(DATA EXCERPTS Opens)

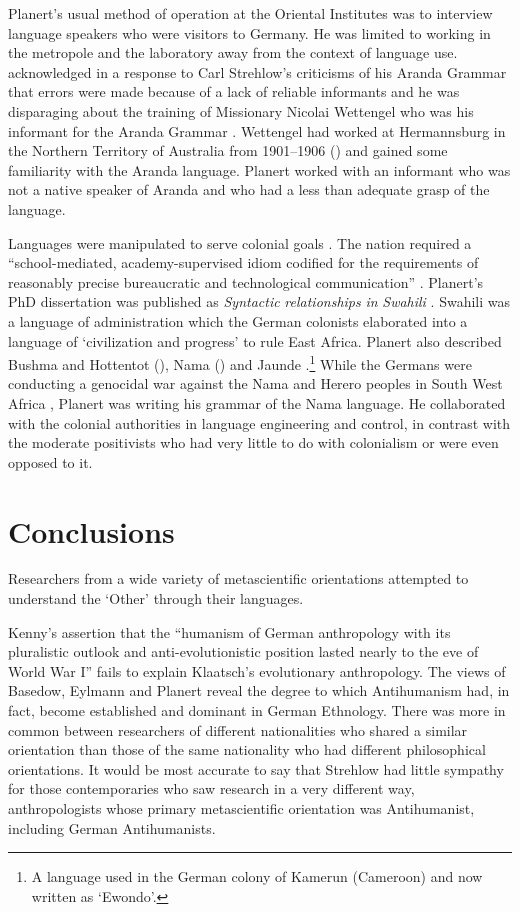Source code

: \documentclass[english,output=paper,colorlinks,citecolor=brown]{../langscibook}
\begin{document}
Planert’s usual method of operation at the Oriental Institutes was to interview language speakers who were visitors to Germany. He was limited to working in the metropole and the laboratory away from the context of language use. \citet{Planert1908} acknowledged in a response to Carl Strehlow’s criticisms of his Aranda Grammar that errors were made because of a lack of reliable informants and he was disparaging about the training of Missionary Nicolai Wettengel who was his informant for the Aranda Grammar \citep{Planert1907Aranda}.  Wettengel had worked at Hermannsburg in the Northern Territory of Australia from 1901--1906 (\citealt[1154]{Strehlow2011}) and gained some familiarity with the Aranda language. Planert worked with an informant who was not a native speaker of Aranda and who had a less than adequate grasp of the language. 

Languages were manipulated to serve colonial goals \citep[88]{Errington2008}. The nation required a “school-mediated, academy-supervised idiom codified for the requirements of reasonably precise bureaucratic and technological communication” \citep[57]{Gellner1983}. Planert’s PhD dissertation was published as \textit{Syntactic} \textit{relationships} \textit{in} \textit{Swahili} \citep{Planert1907Suaheli}. Swahili was a language of administration which the German colonists elaborated into a language of ‘civilization and progress’ to rule East Africa. Planert also described Bushma and Hottentot (\citeyear{Planert1905}), Nama (\citeyear{Planert1905}) and Jaunde \citep{Nekes1911}.\footnote{A language used in the German colony of Kamerun (Cameroon) and now written as ‘Ewondo’.} While the Germans were conducting a genocidal war against the Nama and Herero peoples in South West Africa \citep{Hull2005}, Planert was writing his grammar of the Nama language. He collaborated with the colonial authorities in language engineering and control, in contrast with the moderate positivists who had very little to do with colonialism or were even opposed to it. 

\section{Conclusions} 

Researchers from a wide variety of metascientific orientations attempted to understand the ‘Other’ through their languages. 

Kenny’s assertion that the ``humanism of German anthropology with its pluralistic outlook and anti-evolutionistic position lasted nearly to the eve of World War I'' fails to explain Klaatsch’s evolutionary anthropology. The views of Basedow, Eylmann and Planert reveal the degree to which Antihumanism had, in fact, become established and dominant in German Ethnology. There was more in common between researchers of different nationalities who shared a similar orientation than those of the same nationality who had different philosophical orientations.  It would be most accurate to say that Strehlow had little sympathy for those contemporaries who saw research in a very different way, anthropologists whose primary metascientific orientation was Antihumanist, including German Antihumanists. 
\end{document}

(DATA EXCERPTS Closes)

▶ TASK GOAL
Transcribe exactly, please, the lines from the one with "Kenny’s assertion that" to the last line of the entries above, ends included.

▶ SOLUTION TO THIS PROBLEM
Kenny’s assertion that the ``humanism of German anthropology with its pluralistic outlook and anti-evolutionistic position lasted nearly to the eve of World War I'' fails to explain Klaatsch’s evolutionary anthropology. The views of Basedow, Eylmann and Planert reveal the degree to which Antihumanism had, in fact, become established and dominant in German Ethnology. There was more in common between researchers of different nationalities who shared a similar orientation than those of the same nationality who had different philosophical orientations.  It would be most accurate to say that Strehlow had little sympathy for those contemporaries who saw research in a very different way, anthropologists whose primary metascientific orientation was Antihumanist, including German Antihumanists. 
\end{document}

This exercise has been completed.